RE: [HCOfficial] MalDet: An Anomaly-Statistics Based PE Malware Detector - Deque - 08-01-2014
Maldet V0.2 published and HC specific version created. --> Moved to HC Official Tools.
RE: [HCOfficial] MalDet: An Anomaly-Statistics Based PE Malware Detector - bluedog.tar.gz - 08-01-2014
That is sweet!
Great release!
How does it know whether a file is malicious though?
I mean it checks the statistical information but how does it flag it?
Keep it up.
Offtopic: In your repo 'papers' i found crypters.pdf. Your explination on the term 'hackers' is absolutely well written. I'd actually like to have this in the urban dictionary.
"The term hacker is probably the most misunderstood word. Not only by the people
who only hear the term in the media that likes to portrait hackers as cybercriminal
teenagers who sit all day in front the computer and compromise other people’s accounts;
but also by the people who want to become hackers and know that there is not only the
cybercriminal one.
Most people don’t realize that hacking has nothing to do with IT-security, programming
or computers at all. You can be a hacker without ever touching an electronic device
once in your live, you just might not know that you are one.
Definition 1. Hacking is innovatively modifying and using the things around you in a
way they weren’t meant to be.
"
RE: [HCOfficial] MalDet: An Anomaly-Statistics Based PE Malware Detector - Deque - 08-01-2014
Thank you for the feedback, @bluedog.tar.gz.
Quote:How does it know whether a file is malicious though?
I mean it checks the statistical information but how does it flag it?
It doesn't show that a file is malicious, it only shows the probability that it is. So there is no definite flag set. You would have to set yourself a threshold, like: "I won't touch this file if the probability is more than 50%"
It knows the probability, because I collected the statistical data about anomaly prevalence in malicious and in non-malicious files and these differ a lot from each other. Malicious files have certain anomalies to avoid detection by antivirus scanners.

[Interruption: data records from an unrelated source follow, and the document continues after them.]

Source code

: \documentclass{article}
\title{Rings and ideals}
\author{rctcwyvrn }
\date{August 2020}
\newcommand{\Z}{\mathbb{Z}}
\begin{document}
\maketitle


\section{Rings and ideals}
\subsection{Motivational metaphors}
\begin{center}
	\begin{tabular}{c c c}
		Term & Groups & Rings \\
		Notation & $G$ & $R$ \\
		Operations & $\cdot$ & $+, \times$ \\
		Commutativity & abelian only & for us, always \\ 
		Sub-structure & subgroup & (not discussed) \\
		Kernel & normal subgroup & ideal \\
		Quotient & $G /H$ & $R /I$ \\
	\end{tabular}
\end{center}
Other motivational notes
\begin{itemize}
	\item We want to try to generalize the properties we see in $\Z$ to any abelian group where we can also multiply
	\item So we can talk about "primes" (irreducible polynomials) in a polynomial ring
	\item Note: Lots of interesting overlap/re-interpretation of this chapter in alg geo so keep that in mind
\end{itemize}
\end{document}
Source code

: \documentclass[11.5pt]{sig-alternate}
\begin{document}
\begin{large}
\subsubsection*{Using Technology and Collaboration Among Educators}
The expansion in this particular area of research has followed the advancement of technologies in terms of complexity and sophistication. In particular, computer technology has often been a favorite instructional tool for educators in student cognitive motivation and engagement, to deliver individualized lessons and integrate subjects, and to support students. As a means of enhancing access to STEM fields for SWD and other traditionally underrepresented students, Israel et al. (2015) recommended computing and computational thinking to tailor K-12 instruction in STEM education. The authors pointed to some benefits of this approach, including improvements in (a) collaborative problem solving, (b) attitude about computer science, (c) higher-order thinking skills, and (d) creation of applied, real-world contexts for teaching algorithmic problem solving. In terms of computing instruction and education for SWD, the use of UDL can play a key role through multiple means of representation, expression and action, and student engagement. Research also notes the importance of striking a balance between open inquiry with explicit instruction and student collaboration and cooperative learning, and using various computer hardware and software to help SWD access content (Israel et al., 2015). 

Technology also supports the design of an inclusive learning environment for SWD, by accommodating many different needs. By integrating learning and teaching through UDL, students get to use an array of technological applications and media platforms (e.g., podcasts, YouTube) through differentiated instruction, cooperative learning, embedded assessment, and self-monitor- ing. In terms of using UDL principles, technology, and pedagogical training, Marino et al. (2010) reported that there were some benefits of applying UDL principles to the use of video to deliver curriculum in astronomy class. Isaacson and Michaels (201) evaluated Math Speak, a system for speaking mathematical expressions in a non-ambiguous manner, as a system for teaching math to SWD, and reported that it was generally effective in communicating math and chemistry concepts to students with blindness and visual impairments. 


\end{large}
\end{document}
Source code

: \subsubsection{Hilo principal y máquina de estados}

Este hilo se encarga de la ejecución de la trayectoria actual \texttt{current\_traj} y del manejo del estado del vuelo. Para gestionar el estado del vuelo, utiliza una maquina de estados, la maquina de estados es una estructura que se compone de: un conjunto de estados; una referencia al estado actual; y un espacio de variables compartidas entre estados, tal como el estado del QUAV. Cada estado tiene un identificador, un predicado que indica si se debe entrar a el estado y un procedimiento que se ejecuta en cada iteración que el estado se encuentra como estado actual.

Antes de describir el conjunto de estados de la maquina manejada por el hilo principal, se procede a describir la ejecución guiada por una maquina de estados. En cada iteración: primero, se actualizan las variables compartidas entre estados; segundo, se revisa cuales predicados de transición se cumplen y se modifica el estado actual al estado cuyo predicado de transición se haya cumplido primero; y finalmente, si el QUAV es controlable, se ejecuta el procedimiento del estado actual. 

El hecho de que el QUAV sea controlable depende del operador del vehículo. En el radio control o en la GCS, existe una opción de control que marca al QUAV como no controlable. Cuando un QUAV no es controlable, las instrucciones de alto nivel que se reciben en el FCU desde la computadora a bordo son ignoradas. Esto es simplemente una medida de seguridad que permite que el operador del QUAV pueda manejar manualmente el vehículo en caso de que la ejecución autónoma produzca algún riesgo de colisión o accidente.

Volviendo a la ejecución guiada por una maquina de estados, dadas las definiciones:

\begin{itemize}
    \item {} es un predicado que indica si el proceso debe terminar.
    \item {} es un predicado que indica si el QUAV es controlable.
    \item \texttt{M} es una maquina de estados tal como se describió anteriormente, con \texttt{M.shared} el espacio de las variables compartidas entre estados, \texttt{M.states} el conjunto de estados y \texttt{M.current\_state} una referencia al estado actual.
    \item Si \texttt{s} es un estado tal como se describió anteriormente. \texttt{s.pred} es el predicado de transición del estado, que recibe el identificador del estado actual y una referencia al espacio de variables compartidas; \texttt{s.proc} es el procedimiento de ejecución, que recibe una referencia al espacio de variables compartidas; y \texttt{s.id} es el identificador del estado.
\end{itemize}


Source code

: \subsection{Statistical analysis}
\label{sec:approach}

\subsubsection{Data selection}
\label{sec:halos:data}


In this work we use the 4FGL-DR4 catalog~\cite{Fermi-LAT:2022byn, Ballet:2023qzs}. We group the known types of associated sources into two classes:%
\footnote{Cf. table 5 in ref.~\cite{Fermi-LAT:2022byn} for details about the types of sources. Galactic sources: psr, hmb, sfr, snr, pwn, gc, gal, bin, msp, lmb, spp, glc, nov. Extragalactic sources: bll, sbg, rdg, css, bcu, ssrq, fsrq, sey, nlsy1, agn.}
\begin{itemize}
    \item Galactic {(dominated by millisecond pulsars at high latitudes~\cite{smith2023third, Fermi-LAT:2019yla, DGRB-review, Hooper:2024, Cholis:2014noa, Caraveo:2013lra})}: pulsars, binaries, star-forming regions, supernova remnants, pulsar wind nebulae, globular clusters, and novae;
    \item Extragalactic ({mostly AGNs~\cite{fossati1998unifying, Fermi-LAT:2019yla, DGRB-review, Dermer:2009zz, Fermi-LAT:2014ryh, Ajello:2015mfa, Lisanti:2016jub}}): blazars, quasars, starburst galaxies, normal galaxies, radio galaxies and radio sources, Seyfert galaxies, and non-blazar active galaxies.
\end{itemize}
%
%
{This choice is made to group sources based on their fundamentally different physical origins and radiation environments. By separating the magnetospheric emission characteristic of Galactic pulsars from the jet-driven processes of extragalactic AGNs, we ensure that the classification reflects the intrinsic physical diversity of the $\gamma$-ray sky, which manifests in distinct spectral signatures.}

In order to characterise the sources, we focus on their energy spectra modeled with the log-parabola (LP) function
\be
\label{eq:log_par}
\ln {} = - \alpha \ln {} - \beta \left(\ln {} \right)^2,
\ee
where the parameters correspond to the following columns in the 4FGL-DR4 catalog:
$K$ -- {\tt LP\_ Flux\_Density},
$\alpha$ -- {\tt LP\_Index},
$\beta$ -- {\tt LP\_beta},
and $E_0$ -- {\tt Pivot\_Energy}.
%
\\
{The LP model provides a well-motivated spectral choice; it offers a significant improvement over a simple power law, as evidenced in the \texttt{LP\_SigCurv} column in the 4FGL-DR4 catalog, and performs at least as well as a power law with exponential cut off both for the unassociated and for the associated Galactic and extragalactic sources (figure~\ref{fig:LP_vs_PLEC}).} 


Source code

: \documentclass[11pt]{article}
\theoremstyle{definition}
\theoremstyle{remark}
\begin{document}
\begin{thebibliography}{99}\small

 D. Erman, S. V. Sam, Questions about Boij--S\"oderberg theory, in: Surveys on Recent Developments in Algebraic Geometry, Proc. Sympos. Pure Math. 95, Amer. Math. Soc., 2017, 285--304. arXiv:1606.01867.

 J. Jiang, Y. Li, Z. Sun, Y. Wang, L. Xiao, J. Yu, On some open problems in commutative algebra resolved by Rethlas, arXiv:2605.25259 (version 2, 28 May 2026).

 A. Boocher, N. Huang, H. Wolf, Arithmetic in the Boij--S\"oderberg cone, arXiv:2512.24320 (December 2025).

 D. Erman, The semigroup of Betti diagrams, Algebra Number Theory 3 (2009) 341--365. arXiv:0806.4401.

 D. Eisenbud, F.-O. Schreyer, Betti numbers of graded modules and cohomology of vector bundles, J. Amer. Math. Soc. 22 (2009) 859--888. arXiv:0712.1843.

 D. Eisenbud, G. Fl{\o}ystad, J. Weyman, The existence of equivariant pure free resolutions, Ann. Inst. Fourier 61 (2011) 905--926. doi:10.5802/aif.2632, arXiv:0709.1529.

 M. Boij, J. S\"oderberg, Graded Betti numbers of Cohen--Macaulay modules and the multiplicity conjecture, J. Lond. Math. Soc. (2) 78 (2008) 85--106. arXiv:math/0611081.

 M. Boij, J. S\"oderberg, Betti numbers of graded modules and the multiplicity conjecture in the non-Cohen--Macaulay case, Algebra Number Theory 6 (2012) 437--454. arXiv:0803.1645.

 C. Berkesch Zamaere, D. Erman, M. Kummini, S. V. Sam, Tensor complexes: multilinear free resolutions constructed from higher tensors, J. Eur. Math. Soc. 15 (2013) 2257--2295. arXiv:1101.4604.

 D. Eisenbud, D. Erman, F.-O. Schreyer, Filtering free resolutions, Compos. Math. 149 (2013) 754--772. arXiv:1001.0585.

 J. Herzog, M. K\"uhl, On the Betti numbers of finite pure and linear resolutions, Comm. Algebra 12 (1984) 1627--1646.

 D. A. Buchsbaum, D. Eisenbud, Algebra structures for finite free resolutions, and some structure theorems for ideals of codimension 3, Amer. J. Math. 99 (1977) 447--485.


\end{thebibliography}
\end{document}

RE: [HCOfficial] MalDet: An Anomaly-Statistics Based PE Malware Detector - 18Xray - 08-14-2014
Impressive tools. keep up the work hopefully it pays off for you as much as it does for us.
RE: [HCOfficial] MalDet: An Anomaly-Statistics Based PE Malware Detector - 18Xray - 08-14-2014
Impressive tools. keep up the work hopefully it pays off for you as much as it does for us.
RE: [HCOfficial] MalDet: An Anomaly-Statistics Based PE Malware Detector - lady_godiva - 08-14-2014
I have a question. How did you assign probabilities? I mean, did you follow some Machine Learning approach, analyzing different samples and using a classifier next? Or did you use some other approach?
I'm sorry but i didn't have time to look at the code yet, probably reading the code would give me an answer.